Child and dependent care tax credit
If employers choose not to offer a dependent care FSA, their employees are not without other options to help them manage dependent care costs. One of them is the child and dependent care tax credit, which offsets a percentage of work-related expenses paid to a childcare provider for the well-being and security of a qualified dependent. The qualifications are the same as those previously outlined for a dependent care FSA.
The total credit available depends on the employee’s adjusted gross income and the number of qualified dependents. The maximum tax credit limit is $3,000 for employees with one qualifying person or $6,000 for employees with two or more qualifying persons.
Depending on individual circumstances, the child and dependent care tax credit may be more beneficial than enrolling in a dependent care FSA. However, individuals may not claim the tax credit for childcare expenses reimbursed under a dependent care FSA.
Frequently asked questions about dependent care benefits
What are the benefits of dependent care FSA for employers?
Dependent care FSA benefits are important to many working parents. Employers who offer them may be able to:
- Decrease unplanned absenteeism
- Improve productivity and engagement
- Attract and retain talent
- Reduce stress and workplace disruptions
Can employers contribute to their employees' dependent care FSAs?
Employers can contribute to an employee’s dependent care FSA if the written employer plan allows it. However, the combined pretax contributions between the employer and employee cannot exceed the IRS annual maximum.
Who is responsible for managing use of a dependent care FSA?
In general, the plan sponsor owns and manages dependent care FSAs. If employees separate from their employer or don’t use all of their funds by year’s end, they forfeit the remainder of the money and it is retained by the plan sponsor. However, employers may permit employees who no longer participate in a dependent care FSA (e.g., due to termination of employment) to be reimbursed from their outstanding account balances for eligible expenses incurred during the remainder of the plan year.
Are dependent care FSA benefits taxable?
As long as they don’t exceed the IRS limit, contributions to a dependent care FSA reduce an employee’s taxable income. Any contributions that surpass the annual maximum are subject to the requisite taxes.
Can you claim both the child tax credit and dependent care credit?

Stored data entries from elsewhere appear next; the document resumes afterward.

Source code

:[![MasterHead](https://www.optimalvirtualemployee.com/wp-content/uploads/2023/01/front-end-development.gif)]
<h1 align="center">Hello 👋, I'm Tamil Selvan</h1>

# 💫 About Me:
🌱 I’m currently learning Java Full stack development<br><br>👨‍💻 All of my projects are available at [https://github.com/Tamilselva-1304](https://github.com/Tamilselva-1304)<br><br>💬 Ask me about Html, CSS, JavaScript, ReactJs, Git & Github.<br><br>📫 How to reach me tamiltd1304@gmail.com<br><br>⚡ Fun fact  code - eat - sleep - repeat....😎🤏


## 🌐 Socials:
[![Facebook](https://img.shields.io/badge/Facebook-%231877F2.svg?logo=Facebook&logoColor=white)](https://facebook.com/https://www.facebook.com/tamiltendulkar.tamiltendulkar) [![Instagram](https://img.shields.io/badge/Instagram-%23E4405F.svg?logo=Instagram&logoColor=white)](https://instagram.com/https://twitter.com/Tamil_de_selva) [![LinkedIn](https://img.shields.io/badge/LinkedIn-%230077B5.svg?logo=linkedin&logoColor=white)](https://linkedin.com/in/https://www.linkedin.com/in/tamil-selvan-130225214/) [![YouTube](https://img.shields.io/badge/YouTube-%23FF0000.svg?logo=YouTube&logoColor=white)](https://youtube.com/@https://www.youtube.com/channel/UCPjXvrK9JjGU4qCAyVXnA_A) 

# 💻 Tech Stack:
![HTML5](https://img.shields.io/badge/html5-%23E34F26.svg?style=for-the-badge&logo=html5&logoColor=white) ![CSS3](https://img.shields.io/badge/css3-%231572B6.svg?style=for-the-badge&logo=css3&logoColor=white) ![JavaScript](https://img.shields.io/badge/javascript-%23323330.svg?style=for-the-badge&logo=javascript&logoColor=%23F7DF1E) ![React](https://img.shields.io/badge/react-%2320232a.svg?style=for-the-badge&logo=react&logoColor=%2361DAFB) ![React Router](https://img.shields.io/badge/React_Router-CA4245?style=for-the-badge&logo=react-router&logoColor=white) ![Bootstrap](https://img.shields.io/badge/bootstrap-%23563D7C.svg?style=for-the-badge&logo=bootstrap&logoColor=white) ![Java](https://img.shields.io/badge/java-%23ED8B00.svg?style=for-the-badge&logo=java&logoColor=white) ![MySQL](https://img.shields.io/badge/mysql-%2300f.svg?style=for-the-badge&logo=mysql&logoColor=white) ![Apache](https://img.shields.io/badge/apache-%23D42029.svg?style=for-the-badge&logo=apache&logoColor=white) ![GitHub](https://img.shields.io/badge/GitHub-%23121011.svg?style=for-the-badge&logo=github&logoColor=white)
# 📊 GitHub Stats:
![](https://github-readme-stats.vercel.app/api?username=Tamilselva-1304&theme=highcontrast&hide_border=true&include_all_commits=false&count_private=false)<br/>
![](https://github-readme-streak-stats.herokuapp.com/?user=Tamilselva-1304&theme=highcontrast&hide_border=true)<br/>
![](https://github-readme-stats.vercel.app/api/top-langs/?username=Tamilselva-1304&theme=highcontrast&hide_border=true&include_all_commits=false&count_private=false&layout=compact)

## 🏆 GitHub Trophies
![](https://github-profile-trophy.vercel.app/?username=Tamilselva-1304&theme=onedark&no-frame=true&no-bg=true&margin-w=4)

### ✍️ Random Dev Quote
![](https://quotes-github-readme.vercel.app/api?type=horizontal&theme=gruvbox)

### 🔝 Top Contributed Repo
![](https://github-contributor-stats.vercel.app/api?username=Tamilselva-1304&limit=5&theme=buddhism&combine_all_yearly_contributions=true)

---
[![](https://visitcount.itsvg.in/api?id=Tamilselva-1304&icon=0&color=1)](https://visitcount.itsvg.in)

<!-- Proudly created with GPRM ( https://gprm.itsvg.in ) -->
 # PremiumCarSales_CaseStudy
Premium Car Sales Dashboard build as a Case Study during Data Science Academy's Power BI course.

Individuals may claim both the child tax credit and the child and dependent care tax credit if they meet all the qualifying criteria and file the necessary forms. However, they may not claim the child and dependent care tax credit for childcare expenses reimbursed under a dependent care FSA.
In addition, the amount contributed to the dependent care FSA and claimed under the dependent care tax credit cannot exceed the applicable IRS limit. When determining the allowed dependent care tax credit base amount, the contributions to a dependent care FSA are subtracted from the dependent care tax credit maximum.
Example 1:
Employee A with one qualifying dependent incurs $5,000 in dependent care FSA expenses. The $5,000 is subtracted from the $3,000 dependent care tax credit allowed for one qualifying individual. $3,000 - $5,000 = -$2,000, leaving employee A with $0 base amount to calculate a tax credit. Therefore, employee A cannot claim any amount of a dependent care tax credit.
Example 2:
Employee B with two qualifying dependents incurs $5,000 in dependent care FSA expenses. The $5,000 is subtracted from the $6,000 dependent care tax credit allowed for two or more qualifying individuals. $6,000 – $5,000 = $1,000, leaving Employee B with $1,000 base amount to calculate a dependent care tax credit. The actual dollar amount of the credit will depend on the employee’s adjusted gross income.
This article is intended to be general in nature. It should be used as a starting point in analyzing dependent care benefits and is not a comprehensive resource of requirements. It offers practical information concerning the subject matter, which is provided with the understanding that ADP is not rendering legal or tax advice or any other professional services. You should seek guidance from your personal business advisor(s) if you need specific advice for your business.